Work to complete:
Below are some records. Return exactly the lines from the one with "ＲＥＶＩＶＥＤ + ✨Extras|7357|2025-01-24|" to the one with "Web UI testing|6190|2025-02-25|", and nothing else.

Source texts of formatted documents:
^^^^^^^^^^^^^^^^

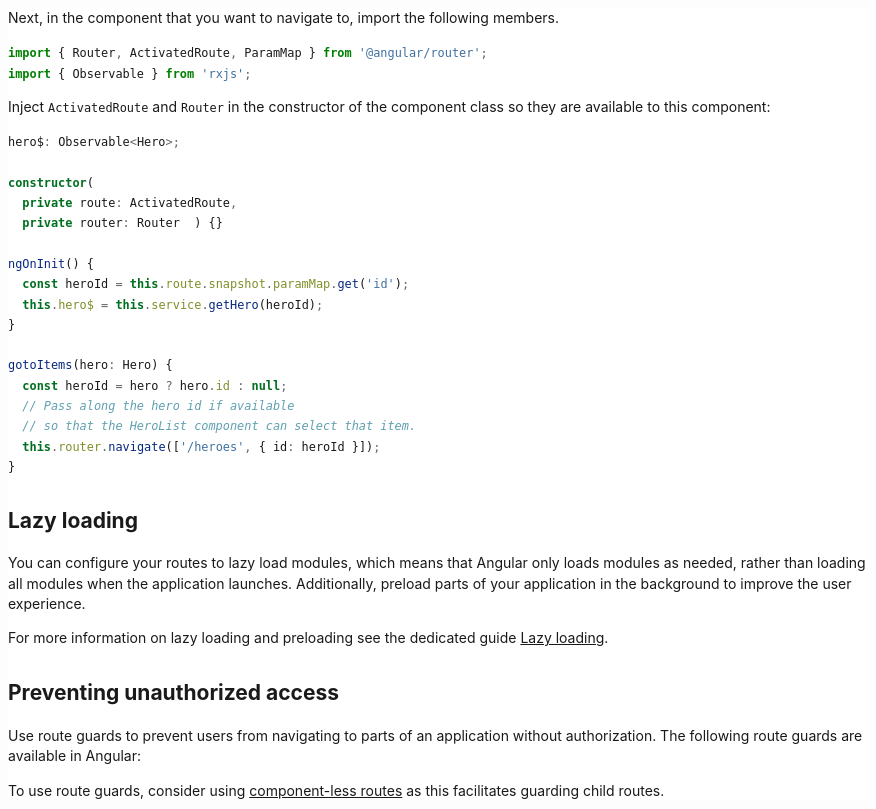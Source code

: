 Next, in the component that you want to navigate to, import the following members.

```ts
import { Router, ActivatedRoute, ParamMap } from '@angular/router';
import { Observable } from 'rxjs';
```

Inject `ActivatedRoute` and `Router` in the constructor of the component class so they are available to this component:

```ts
hero$: Observable<Hero>;

constructor(
  private route: ActivatedRoute,
  private router: Router  ) {}

ngOnInit() {
  const heroId = this.route.snapshot.paramMap.get('id');
  this.hero$ = this.service.getHero(heroId);
}

gotoItems(hero: Hero) {
  const heroId = hero ? hero.id : null;
  // Pass along the hero id if available
  // so that the HeroList component can select that item.
  this.router.navigate(['/heroes', { id: heroId }]);
}
```

## Lazy loading

You can configure your routes to lazy load modules, which means that Angular only loads modules as needed, rather than loading all modules when the application launches.
Additionally, preload parts of your application in the background to improve the user experience.

For more information on lazy loading and preloading see the dedicated guide [Lazy loading](guide/ngmodules/lazy-loading).

## Preventing unauthorized access

Use route guards to prevent users from navigating to parts of an application without authorization.
The following route guards are available in Angular:

<docs-pill-row>
  <docs-pill href="api/router/CanActivateFn" title="`canActivate`"/>
  <docs-pill href="api/router/CanActivateChildFn" title="`canActivateChild`"/>
  <docs-pill href="api/router/CanDeactivateFn" title="`canDeactivate`"/>
  <docs-pill href="api/router/CanMatchFn" title="`canMatch`"/>
  <docs-pill href="api/router/ResolveFn" title="`resolve`"/>
  <docs-pill href="api/router/CanLoadFn" title="`canLoad`"/>
</docs-pill-row>

To use route guards, consider using [component-less routes](api/router/Route#componentless-routes) as this facilitates guarding child routes.
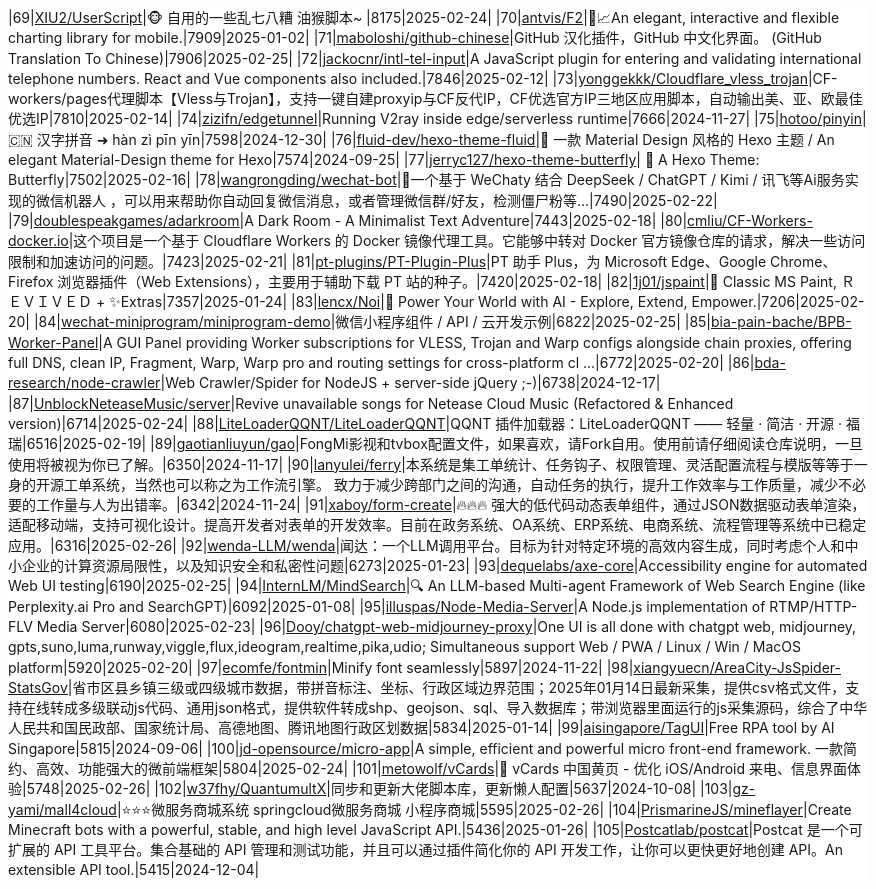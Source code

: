 |69|[XIU2/UserScript](https://github.com/XIU2/UserScript)|🐵 自用的一些乱七八糟 油猴脚本~ |8175|2025-02-24|
|70|[antvis/F2](https://github.com/antvis/F2)|📱📈An elegant, interactive and flexible charting library for mobile.|7909|2025-01-02|
|71|[maboloshi/github-chinese](https://github.com/maboloshi/github-chinese)|GitHub 汉化插件，GitHub 中文化界面。 (GitHub Translation To Chinese)|7906|2025-02-25|
|72|[jackocnr/intl-tel-input](https://github.com/jackocnr/intl-tel-input)|A JavaScript plugin for entering and validating international telephone numbers. React and Vue components also included.|7846|2025-02-12|
|73|[yonggekkk/Cloudflare_vless_trojan](https://github.com/yonggekkk/Cloudflare_vless_trojan)|CF-workers/pages代理脚本【Vless与Trojan】，支持一键自建proxyip与CF反代IP，CF优选官方IP三地区应用脚本，自动输出美、亚、欧最佳优选IP|7810|2025-02-14|
|74|[zizifn/edgetunnel](https://github.com/zizifn/edgetunnel)|Running V2ray inside edge/serverless runtime|7666|2024-11-27|
|75|[hotoo/pinyin](https://github.com/hotoo/pinyin)|:cn: 汉字拼音 ➜ hàn zì pīn yīn|7598|2024-12-30|
|76|[fluid-dev/hexo-theme-fluid](https://github.com/fluid-dev/hexo-theme-fluid)|:ocean: 一款 Material Design 风格的 Hexo 主题 / An elegant Material-Design theme for Hexo|7574|2024-09-25|
|77|[jerryc127/hexo-theme-butterfly](https://github.com/jerryc127/hexo-theme-butterfly)| 🦋 A Hexo Theme: Butterfly|7502|2025-02-16|
|78|[wangrongding/wechat-bot](https://github.com/wangrongding/wechat-bot)|🤖一个基于 WeChaty 结合 DeepSeek / ChatGPT / Kimi / 讯飞等Ai服务实现的微信机器人 ，可以用来帮助你自动回复微信消息，或者管理微信群/好友，检测僵尸粉等...|7490|2025-02-22|
|79|[doublespeakgames/adarkroom](https://github.com/doublespeakgames/adarkroom)|A Dark Room - A Minimalist Text Adventure|7443|2025-02-18|
|80|[cmliu/CF-Workers-docker.io](https://github.com/cmliu/CF-Workers-docker.io)|这个项目是一个基于 Cloudflare Workers 的 Docker 镜像代理工具。它能够中转对 Docker 官方镜像仓库的请求，解决一些访问限制和加速访问的问题。|7423|2025-02-21|
|81|[pt-plugins/PT-Plugin-Plus](https://github.com/pt-plugins/PT-Plugin-Plus)|PT 助手 Plus，为 Microsoft Edge、Google Chrome、Firefox 浏览器插件（Web Extensions），主要用于辅助下载 PT 站的种子。|7420|2025-02-18|
|82|[1j01/jspaint](https://github.com/1j01/jspaint)|🎨 Classic MS Paint, ＲＥＶＩＶＥＤ + ✨Extras|7357|2025-01-24|
|83|[lencx/Noi](https://github.com/lencx/Noi)|🚀 Power Your World with AI - Explore, Extend, Empower.|7206|2025-02-20|
|84|[wechat-miniprogram/miniprogram-demo](https://github.com/wechat-miniprogram/miniprogram-demo)|微信小程序组件 / API / 云开发示例|6822|2025-02-25|
|85|[bia-pain-bache/BPB-Worker-Panel](https://github.com/bia-pain-bache/BPB-Worker-Panel)|A GUI Panel providing Worker subscriptions for VLESS, Trojan and Warp configs alongside chain proxies, offering full DNS, clean IP,  Fragment, Warp, Warp pro and routing settings for cross-platform cl ...|6772|2025-02-20|
|86|[bda-research/node-crawler](https://github.com/bda-research/node-crawler)|Web Crawler/Spider for NodeJS + server-side jQuery ;-)|6738|2024-12-17|
|87|[UnblockNeteaseMusic/server](https://github.com/UnblockNeteaseMusic/server)|Revive unavailable songs for Netease Cloud Music (Refactored & Enhanced version)|6714|2025-02-24|
|88|[LiteLoaderQQNT/LiteLoaderQQNT](https://github.com/LiteLoaderQQNT/LiteLoaderQQNT)|QQNT 插件加载器：LiteLoaderQQNT —— 轻量 · 简洁 · 开源 · 福瑞|6516|2025-02-19|
|89|[gaotianliuyun/gao](https://github.com/gaotianliuyun/gao)|FongMi影视和tvbox配置文件，如果喜欢，请Fork自用。使用前请仔细阅读仓库说明，一旦使用将被视为你已了解。|6350|2024-11-17|
|90|[lanyulei/ferry](https://github.com/lanyulei/ferry)|本系统是集工单统计、任务钩子、权限管理、灵活配置流程与模版等等于一身的开源工单系统，当然也可以称之为工作流引擎。 致力于减少跨部门之间的沟通，自动任务的执行，提升工作效率与工作质量，减少不必要的工作量与人为出错率。|6342|2024-11-24|
|91|[xaboy/form-create](https://github.com/xaboy/form-create)|:fire::fire::fire: 强大的低代码动态表单组件，通过JSON数据驱动表单渲染，适配移动端，支持可视化设计。提高开发者对表单的开发效率。目前在政务系统、OA系统、ERP系统、电商系统、流程管理等系统中已稳定应用。|6316|2025-02-26|
|92|[wenda-LLM/wenda](https://github.com/wenda-LLM/wenda)|闻达：一个LLM调用平台。目标为针对特定环境的高效内容生成，同时考虑个人和中小企业的计算资源局限性，以及知识安全和私密性问题|6273|2025-01-23|
|93|[dequelabs/axe-core](https://github.com/dequelabs/axe-core)|Accessibility engine for automated Web UI testing|6190|2025-02-25|
|94|[InternLM/MindSearch](https://github.com/InternLM/MindSearch)|🔍 An LLM-based Multi-agent Framework of Web Search Engine (like Perplexity.ai Pro and SearchGPT)|6092|2025-01-08|
|95|[illuspas/Node-Media-Server](https://github.com/illuspas/Node-Media-Server)|A Node.js implementation of RTMP/HTTP-FLV Media Server|6080|2025-02-23|
|96|[Dooy/chatgpt-web-midjourney-proxy](https://github.com/Dooy/chatgpt-web-midjourney-proxy)|One UI is all done with chatgpt web, midjourney, gpts,suno,luma,runway,viggle,flux,ideogram,realtime,pika,udio; Simultaneous support  Web / PWA / Linux / Win / MacOS platform|5920|2025-02-20|
|97|[ecomfe/fontmin](https://github.com/ecomfe/fontmin)|Minify font seamlessly|5897|2024-11-22|
|98|[xiangyuecn/AreaCity-JsSpider-StatsGov](https://github.com/xiangyuecn/AreaCity-JsSpider-StatsGov)|省市区县乡镇三级或四级城市数据，带拼音标注、坐标、行政区域边界范围；2025年01月14日最新采集，提供csv格式文件，支持在线转成多级联动js代码、通用json格式，提供软件转成shp、geojson、sql、导入数据库；带浏览器里面运行的js采集源码，综合了中华人民共和国民政部、国家统计局、高德地图、腾讯地图行政区划数据|5834|2025-01-14|
|99|[aisingapore/TagUI](https://github.com/aisingapore/TagUI)|Free RPA tool by AI Singapore|5815|2024-09-06|
|100|[jd-opensource/micro-app](https://github.com/jd-opensource/micro-app)|A simple, efficient and powerful micro front-end framework. 一款简约、高效、功能强大的微前端框架|5804|2025-02-24|
|101|[metowolf/vCards](https://github.com/metowolf/vCards)|📡️ vCards 中国黄页 - 优化 iOS/Android 来电、信息界面体验|5748|2025-02-26|
|102|[w37fhy/QuantumultX](https://github.com/w37fhy/QuantumultX)|同步和更新大佬脚本库，更新懒人配置|5637|2024-10-08|
|103|[gz-yami/mall4cloud](https://github.com/gz-yami/mall4cloud)|⭐️⭐️⭐️微服务商城系统 springcloud微服务商城 小程序商城|5595|2025-02-26|
|104|[PrismarineJS/mineflayer](https://github.com/PrismarineJS/mineflayer)|Create Minecraft bots with a powerful, stable, and high level JavaScript API.|5436|2025-01-26|
|105|[Postcatlab/postcat](https://github.com/Postcatlab/postcat)|Postcat 是一个可扩展的 API 工具平台。集合基础的 API 管理和测试功能，并且可以通过插件简化你的 API 开发工作，让你可以更快更好地创建 API。An extensible API tool.|5415|2024-12-04|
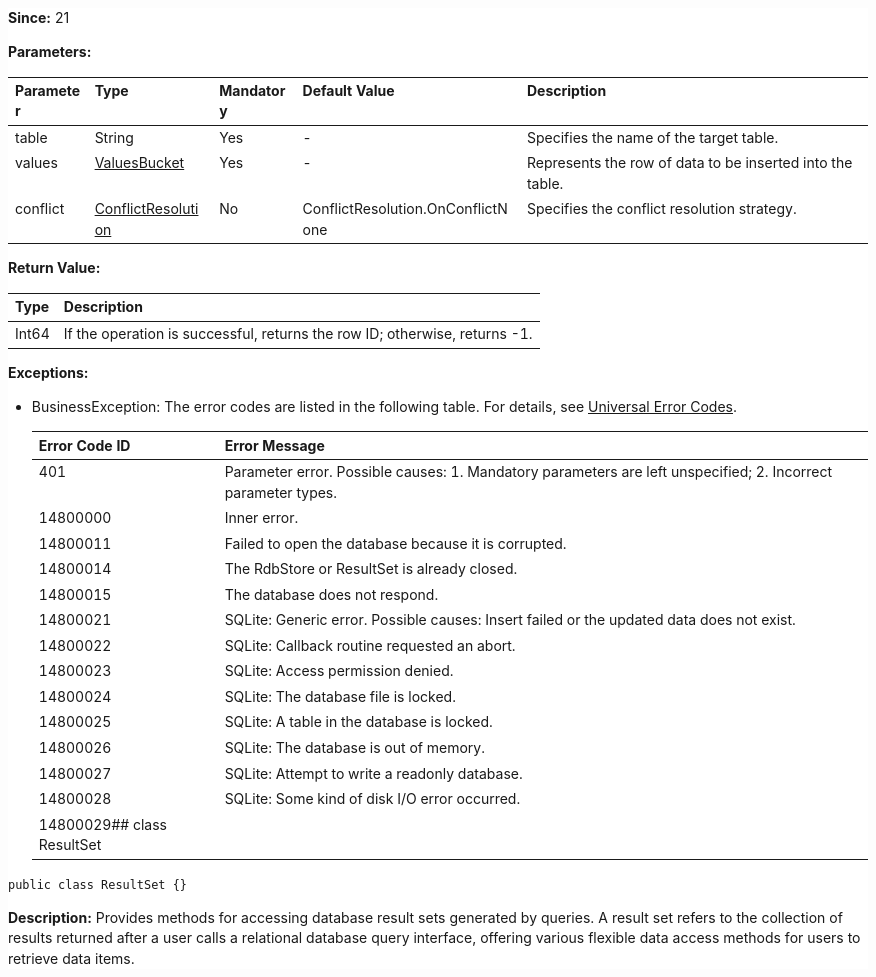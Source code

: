 **Since:** 21

**Parameters:**

| Parameter | Type | Mandatory | Default Value | Description |
|:---|:---|:---|:---|:---|
| table | String | Yes | - | Specifies the name of the target table. |
| values | [ValuesBucket](#type-valuesbucket) | Yes | - | Represents the row of data to be inserted into the table. |
| conflict | [ConflictResolution](#enum-conflictresolution) | No | ConflictResolution.OnConflictNone | Specifies the conflict resolution strategy. |

**Return Value:**

| Type | Description |
|:----|:----|
| Int64 | If the operation is successful, returns the row ID; otherwise, returns -1. |

**Exceptions:**

- BusinessException: The error codes are listed in the following table. For details, see [Universal Error Codes](../../errorcodes/cj-errorcode-universal.md).

  | Error Code ID | Error Message |
  | :---- | :--- |
  | 401 | Parameter error. Possible causes: 1. Mandatory parameters are left unspecified; 2. Incorrect parameter types. |
  | 14800000 | Inner error. |
  | 14800011 | Failed to open the database because it is corrupted. |
  | 14800014 | The RdbStore or ResultSet is already closed. |
  | 14800015 | The database does not respond. |
  | 14800021 | SQLite: Generic error. Possible causes: Insert failed or the updated data does not exist. |
  | 14800022 | SQLite: Callback routine requested an abort. |
  | 14800023 | SQLite: Access permission denied. |
  | 14800024 | SQLite: The database file is locked. |
  | 14800025 | SQLite: A table in the database is locked. |
  | 14800026 | SQLite: The database is out of memory. |
  | 14800027 | SQLite: Attempt to write a readonly database. |
  | 14800028 | SQLite: Some kind of disk I/O error occurred. |
  | 14800029## class ResultSet

```cangjie
public class ResultSet {}
```

**Description:** Provides methods for accessing database result sets generated by queries. A result set refers to the collection of results returned after a user calls a relational database query interface, offering various flexible data access methods for users to retrieve data items.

^^^^^^^^^^^^^^^^

Exercise answer:
|82|[1j01/jspaint](https://github.com/1j01/jspaint)|🎨 Classic MS Paint, ＲＥＶＩＶＥＤ + ✨Extras|7357|2025-01-24|
|83|[lencx/Noi](https://github.com/lencx/Noi)|🚀 Power Your World with AI - Explore, Extend, Empower.|7206|2025-02-20|
|84|[wechat-miniprogram/miniprogram-demo](https://github.com/wechat-miniprogram/miniprogram-demo)|微信小程序组件 / API / 云开发示例|6822|2025-02-25|
|85|[bia-pain-bache/BPB-Worker-Panel](https://github.com/bia-pain-bache/BPB-Worker-Panel)|A GUI Panel providing Worker subscriptions for VLESS, Trojan and Warp configs alongside chain proxies, offering full DNS, clean IP,  Fragment, Warp, Warp pro and routing settings for cross-platform cl ...|6772|2025-02-20|
|86|[bda-research/node-crawler](https://github.com/bda-research/node-crawler)|Web Crawler/Spider for NodeJS + server-side jQuery ;-)|6738|2024-12-17|
|87|[UnblockNeteaseMusic/server](https://github.com/UnblockNeteaseMusic/server)|Revive unavailable songs for Netease Cloud Music (Refactored & Enhanced version)|6714|2025-02-24|
|88|[LiteLoaderQQNT/LiteLoaderQQNT](https://github.com/LiteLoaderQQNT/LiteLoaderQQNT)|QQNT 插件加载器：LiteLoaderQQNT —— 轻量 · 简洁 · 开源 · 福瑞|6516|2025-02-19|
|89|[gaotianliuyun/gao](https://github.com/gaotianliuyun/gao)|FongMi影视和tvbox配置文件，如果喜欢，请Fork自用。使用前请仔细阅读仓库说明，一旦使用将被视为你已了解。|6350|2024-11-17|
|90|[lanyulei/ferry](https://github.com/lanyulei/ferry)|本系统是集工单统计、任务钩子、权限管理、灵活配置流程与模版等等于一身的开源工单系统，当然也可以称之为工作流引擎。 致力于减少跨部门之间的沟通，自动任务的执行，提升工作效率与工作质量，减少不必要的工作量与人为出错率。|6342|2024-11-24|
|91|[xaboy/form-create](https://github.com/xaboy/form-create)|:fire::fire::fire: 强大的低代码动态表单组件，通过JSON数据驱动表单渲染，适配移动端，支持可视化设计。提高开发者对表单的开发效率。目前在政务系统、OA系统、ERP系统、电商系统、流程管理等系统中已稳定应用。|6316|2025-02-26|
|92|[wenda-LLM/wenda](https://github.com/wenda-LLM/wenda)|闻达：一个LLM调用平台。目标为针对特定环境的高效内容生成，同时考虑个人和中小企业的计算资源局限性，以及知识安全和私密性问题|6273|2025-01-23|
|93|[dequelabs/axe-core](https://github.com/dequelabs/axe-core)|Accessibility engine for automated Web UI testing|6190|2025-02-25|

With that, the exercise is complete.